Awal-awal berhenti dari pekerjaan, rasa bosan menghinggapi. Aku yang terbiasa bekerja dan berinteraksi dengan banyak orang harus puas dengan tinggal di rumah, lingkup yang sangat kecil. Paling keluar hanya untuk mengantar anak sekolah. Apalagi saat itu aku langsung diuji dengan sakit yang lumayan lama. Badanku demam dan drop. Aku tidak bisa berkegiatan, kecuali hanya tiduran.

Suami memang mendapatkan pekerjaan, tetapi gajinya tidak seberapa. Sementara kami tinggal di rumah kontrakan saat itu. Keadaan itu benar-benar menguji kesabaran. Syukurnya, suami sangat sabar menghadapi emosiku yang meledak-ledak akibat sakit dan kurangnya materi.

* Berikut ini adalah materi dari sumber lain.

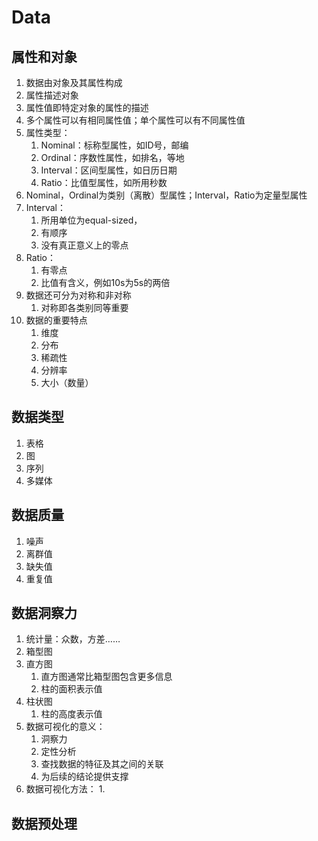 # Data

## 属性和对象

1. 数据由对象及其属性构成
2. 属性描述对象
3. 属性值即特定对象的属性的描述
4. 多个属性可以有相同属性值；单个属性可以有不同属性值
5. 属性类型：
   1. Nominal：标称型属性，如ID号，邮编
   2. Ordinal：序数性属性，如排名，等地
   3. Interval：区间型属性，如日历日期
   4. Ratio：比值型属性，如所用秒数
6. Nominal，Ordinal为类别（离散）型属性；Interval，Ratio为定量型属性
7. Interval：
   1. 所用单位为equal-sized，
   2. 有顺序
   3. 没有真正意义上的零点
8. Ratio：
   1. 有零点
   2. 比值有含义，例如10s为5s的两倍
9. 数据还可分为对称和非对称
   1. 对称即各类别同等重要
10. 数据的重要特点
    1. 维度
    2. 分布
    3. 稀疏性
    4. 分辨率
    5. 大小（数量）  

## 数据类型

1. 表格
2. 图
3. 序列
4. 多媒体

## 数据质量

1. 噪声
2. 离群值
3. 缺失值
4. 重复值

## 数据洞察力

1. 统计量：众数，方差……
2. 箱型图
3. 直方图
   1. 直方图通常比箱型图包含更多信息
   2. 柱的面积表示值
4. 柱状图
   1. 柱的高度表示值
5. 数据可视化的意义：
   1. 洞察力
   2. 定性分析
   3. 查找数据的特征及其之间的关联
   4. 为后续的结论提供支撑
6. 数据可视化方法：
   1. 

## 数据预处理

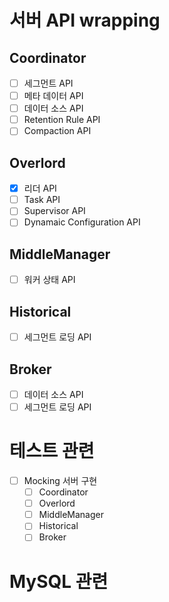# 서버 API wrapping

## Coordinator

- [ ] 세그먼트 API
- [ ] 메타 데이터 API
- [ ] 데이터 소스 API
- [ ] Retention Rule API
- [ ] Compaction API

## Overlord
- [X] 리더 API
- [ ] Task API
- [ ] Supervisor API
- [ ] Dynamaic Configuration API

## MiddleManager
- [ ] 워커 상태 API

## Historical
- [ ] 세그먼트 로딩 API

## Broker
- [ ] 데이터 소스 API
- [ ] 세그먼트 로딩 API

# 테스트 관련
- [ ] Mocking 서버 구현
  - [ ] Coordinator
  - [ ] Overlord
  - [ ] MiddleManager
  - [ ] Historical
  - [ ] Broker

# MySQL 관련
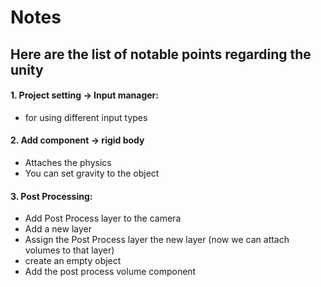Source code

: # Notes

## Here are the list of notable points regarding the unity


#### 1. Project setting -> Input manager:
* for using different input types

#### 2. Add component -> rigid body
* Attaches the physics
* You can set gravity to the object

#### 3. Post Processing:
* Add Post Process layer to the camera
* Add a new layer
* Assign the Post Process layer the new layer (now we can attach volumes to that layer)
* create an empty object
* Add the post process volume component 
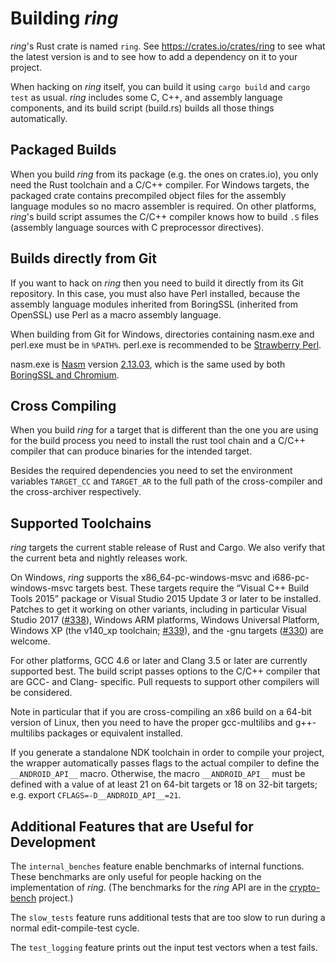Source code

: Building *ring*
===============

*ring*'s Rust crate is named `ring`. See https://crates.io/crates/ring to see
what the latest version is and to see how to add a dependency on it to your
project.

When hacking on *ring* itself, you can build it using `cargo build` and
`cargo test` as usual. *ring* includes some C, C++, and assembly language
components, and its build script (build.rs) builds all those things
automatically.


Packaged Builds
---------------

When you build *ring* from its package (e.g. the ones on crates.io), you only
need the Rust toolchain and a C/C++ compiler. For Windows targets, the packaged
crate contains precompiled object files for the assembly language modules so no
macro assembler is required. On other platforms, *ring*'s build script assumes
the C/C++ compiler knows how to build `.S` files (assembly language sources
with C preprocessor directives).


Builds directly from Git
------------------------

If you want to hack on *ring* then you need to build it directly from its Git
repository. In this case, you must also have Perl installed, because the
assembly language modules inherited from BoringSSL (inherited from OpenSSL)
use Perl as a macro assembly language.

When building from Git for Windows, directories containing nasm.exe and
perl.exe must be in `%PATH%`. perl.exe is recommended to be
[Strawberry Perl](http://strawberryperl.com).

nasm.exe is [Nasm](https://www.nasm.us/) version
[2.13.03](https://www.nasm.us/pub/nasm/releasebuilds/2.13.03/win64/), which is
the same used by both
[BoringSSL and Chromium](https://boringssl.googlesource.com/boringssl/+/HEAD/util/bot/UPDATING#56).


Cross Compiling
---------------

When you build *ring* for a target that is different than the one you are using
for the build process you need to install the rust tool chain and a C/C++
compiler that can produce binaries for the intended target.

Besides the required dependencies you need to set the environment variables
`TARGET_CC` and `TARGET_AR` to the full path of the cross-compiler and the
cross-archiver respectively. 


Supported Toolchains
--------------------

*ring* targets the current stable release of Rust and Cargo. We also verify
that the current beta and nightly releases work.

On Windows, *ring* supports the x86_64-pc-windows-msvc and i686-pc-windows-msvc
targets best. These targets require the “Visual C++ Build Tools
2015” package or Visual Studio 2015 Update 3 or later to be installed. Patches
to get it working on other variants, including in particular Visual Studio 2017
([#338]), Windows ARM platforms, Windows Universal Platform, Windows XP (the
v140_xp toolchain; [#339]), and the -gnu targets ([#330]) are welcome.

For other platforms, GCC 4.6 or later and Clang 3.5 or later are currently
supported best. The build script passes options to the C/C++ compiler that are
GCC- and Clang- specific. Pull requests to support other compilers will be
considered.

Note in particular that if you are cross-compiling an x86 build on a 64-bit
version of Linux, then you need to have the proper gcc-multilibs and
g++-multilibs packages or equivalent installed.

If you generate a standalone NDK toolchain in order to compile your project,
the wrapper automatically passes flags to the actual compiler to define the
`__ANDROID_API__` macro. Otherwise, the macro `__ANDROID_API__` must be
defined with a value of at least 21 on 64-bit targets or 18 on 32-bit targets;
e.g. export `CFLAGS=-D__ANDROID_API__=21`.


Additional Features that are Useful for Development
---------------------------------------------------
The `internal_benches` feature enable benchmarks of internal functions. These
benchmarks are only useful for people hacking on the implementation of *ring*.
(The benchmarks for the *ring* API are in the
[crypto-bench](https://github.com/briansmith/crypto-bench) project.)

The `slow_tests` feature runs additional tests that are too slow to run during
a normal edit-compile-test cycle.

The `test_logging` feature prints out the input test vectors when a test fails.


[#321]: https://github.com/briansmith/ring/pull/321
[#330]: https://github.com/briansmith/ring/issues/330
[#334]: https://github.com/briansmith/ring/issues/334
[#336]: https://github.com/briansmith/ring/issues/336
[#337]: https://github.com/briansmith/ring/issues/337
[#338]: https://github.com/briansmith/ring/issues/338
[#339]: https://github.com/briansmith/ring/issues/339
[#340]: https://github.com/briansmith/ring/issues/340
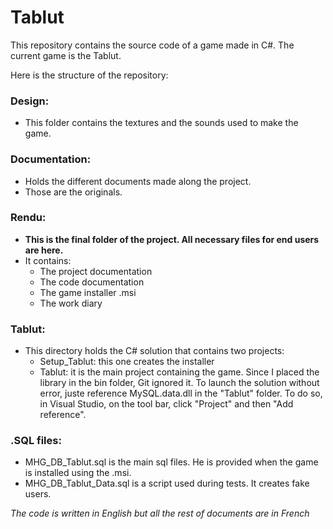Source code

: # Tablut
This repository contains the source code of a game made in C#. The current game is the Tablut.

Here is the structure of the repository:

### Design:
- This folder contains the textures and the sounds used to make the game.

### Documentation:
- Holds the different documents made along the project.
- Those are the originals.

### Rendu:
- **This is the final folder of the project. All necessary files for end users are here.**
- It contains:
    - The project documentation
    - The code documentation
    - The game installer .msi
    - The work diary

### Tablut:
- This directory holds the C# solution that contains two projects:
    - Setup_Tablut: this one creates the installer
    - Tablut: it is the main project containing the game. Since I placed the library in the bin folder, Git ignored it. To launch the solution without error, juste reference MySQL.data.dll in the "Tablut" folder. To do so, in Visual Studio, on the tool bar, click "Project" and then "Add reference".
    
### .SQL files:
- MHG_DB_Tablut.sql is the main sql files. He is provided when the game is installed using the .msi.
- MHG_DB_Tablut_Data.sql is a script used during tests. It creates fake users.

_The code is written in English but all the rest of documents are in French_
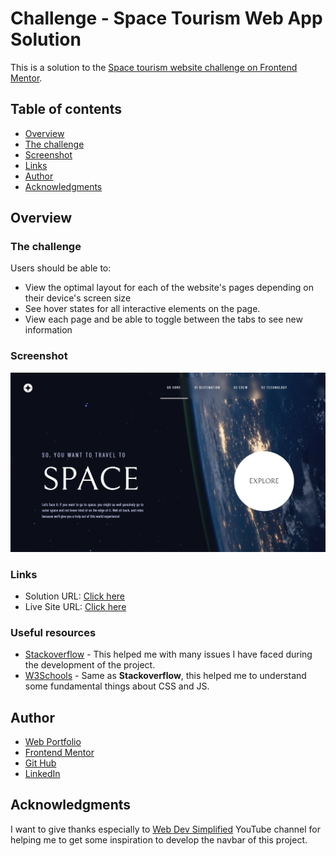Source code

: # Challenge - Space Tourism Web App Solution

This is a solution to the [Space tourism website challenge on Frontend Mentor](https://www.frontendmentor.io/challenges/space-tourism-multipage-website-gRWj1URZ3).
 
## Table of contents

- [Overview](#overview)
- [The challenge](#the-challenge)
- [Screenshot](#screenshot)
- [Links](#links)
- [Author](#author)
- [Acknowledgments](#acknowledgments)

## Overview

### The challenge

Users should be able to:

- View the optimal layout for each of the website's pages depending on their device's screen size
- See hover states for all interactive elements on the page.
- View each page and be able to toggle between the tabs to see new information

### Screenshot

![](assets/readme/homepage.png)

### Links

- Solution URL: [Click here](https://www.frontendmentor.io/solutions/space-tourism-multipage-website-1DWxFcFiU)
- Live Site URL: [Click here](https://space-tourism-multi-page-website-one.vercel.app/)


### Useful resources 

- [Stackoverflow](https://stackoverflow.com/) - This helped me with many issues I have faced during the development of the project.
- [W3Schools](https://www.w3schools.com/) - Same as **Stackoverflow**, this helped me to understand some fundamental things about CSS and JS.

## Author

- [Web Portfolio](https://www.manueldinisjunior.com)
- [Frontend Mentor](https://www.frontendmentor.io/profile/manueldinisjunior)
- [Git Hub](https://github.com/manueldinisjunior)
- [LinkedIn](https://www.linkedin.com/in/manueldinisjunior)
 
## Acknowledgments

I want to give thanks especially to [Web Dev Simplified](https://youtu.be/At4B7A4GOPg) YouTube channel for helping me to get some inspiration to develop the navbar of this project.
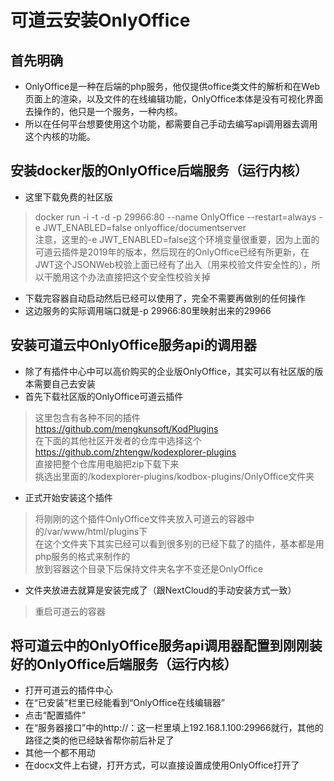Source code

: # 可道云安装OnlyOffice

## 首先明确
* OnlyOffice是一种在后端的php服务，他仅提供office类文件的解析和在Web页面上的渲染，以及文件的在线编辑功能，OnlyOffice本体是没有可视化界面去操作的，他只是一个服务，一种内核。
* 所以在任何平台想要使用这个功能，都需要自己手动去编写api调用器去调用这个内核的功能。

## 安装docker版的OnlyOffice后端服务（运行内核）
* 这里下载免费的社区版
> docker run -i -t -d -p 29966:80 --name OnlyOffice --restart=always -e JWT_ENABLED=false onlyoffice/documentserver  
> 注意，这里的-e JWT_ENABLED=false这个环境变量很重要，因为上面的可道云插件是2019年的版本，然后现在的OnlyOffice已经有所更新，在JWT这个JSONWeb校验上面已经有了出入（用来校验文件安全性的），所以干脆用这个办法直接把这个安全性校验关掉  
* 下载完容器自动启动然后已经可以使用了，完全不需要再做别的任何操作
* 这边服务的实际调用端口就是-p 29966:80里映射出来的29966

## 安装可道云中OnlyOffice服务api的调用器
* 除了有插件中心中可以高价购买的企业版OnlyOffice，其实可以有社区版的版本需要自己去安装
* 首先下载社区版的OnlyOffice可道云插件
> 这里包含有各种不同的插件  
> https://github.com/mengkunsoft/KodPlugins  
> 在下面的其他社区开发者的仓库中选择这个  
> https://github.com/zhtengw/kodexplorer-plugins  
> 直接把整个仓库用电脑把zip下载下来  
> 挑选出里面的/kodexplorer-plugins/kodbox-plugins/OnlyOffice文件夹  
* 正式开始安装这个插件
> 将刚刚的这个插件OnlyOffice文件夹放入可道云的容器中的/var/www/html/plugins下  
> 在这个文件夹下其实已经可以看到很多别的已经下载了的插件，基本都是用php服务的格式来制作的  
> 放到容器这个目录下后保持文件夹名字不变还是OnlyOffice  
* 文件夹放进去就算是安装完成了（跟NextCloud的手动安装方式一致）
> 重启可道云的容器  

## 将可道云中的OnlyOffice服务api调用器配置到刚刚装好的OnlyOffice后端服务（运行内核）
* 打开可道云的插件中心
* 在“已安装”栏里已经能看到“OnlyOffice在线编辑器”
* 点击“配置插件”
* 在“服务器接口”中的http://：这一栏里填上192.168.1.100:29966就行，其他的路径之类的他已经缺省帮你前后补足了
* 其他一个都不用动
* 在docx文件上右键，打开方式，可以直接设置成使用OnlyOffice打开了
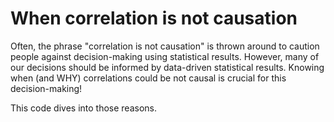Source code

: # When correlation is not causation

Often, the phrase "correlation is not causation" is thrown around to caution people against decision-making using statistical results. 
However, many of our decisions should be informed by data-driven statistical results. 
Knowing when (and WHY) correlations could be not causal is crucial for this decision-making! 

This code dives into those reasons.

Setelah badanku mulai sehat, aku memikirkan cara untuk bisa mencari uang tanpa harus meninggalkan rumah. Akhirnya, menyetrika baju aku pilih sebagai pekerjaan yang bisa membantu menambah pemasukan.

Aku bawa baju-baju langgananku ke rumah untuk disetrika dengan terlebih dahulu ditimbang. Upah per jam saat itu adalah Rp10.000. Alhamdulillah, dari pekerjaan itu aku bisa membantu suami mencari uang. Bahkan, aku juga menjual secara online barang-barang punya teman.

Aku posting di aplikasi WhatsApp dan Facebook, salah satunya adalah menjual daster punya salah seorang teman. Siapa yang pernah menyangka, jualan daster ini justru menjadi wasilah bertemunya aku dengan sahabat-sahabat salihah yang senantiasa berusaha taat.

Ya, singkat cerita, ada yang pesan daster dan minta diantar. Ia adalah langganan di grosir tempat aku bekerja dahulu. Aku tidak begitu dekat secara personal, hanya mengenalnya sebagai pelanggan saja. Namun, aku memang terbiasa menyimpan nomor-nomor para pelanggan, salah satunya uni yang satu ini, namanya Uni Yelly. Jadi, ia melihat jualanku ini. Setelah menanyakan harga, Uni Yelly memesan 1 pcs dan minta diantar ke toko kuenya.

Setelah sampai di tokonya, aku tidak langsung pulang. Kami bertukar cerita dan Uni Yelly menanyakan apa kegiatanku sekarang karena ia tahu kalau aku sudah tidak bekerja lagi. Aku sampaikan jika kini jualan online dan menerima jasa setrika.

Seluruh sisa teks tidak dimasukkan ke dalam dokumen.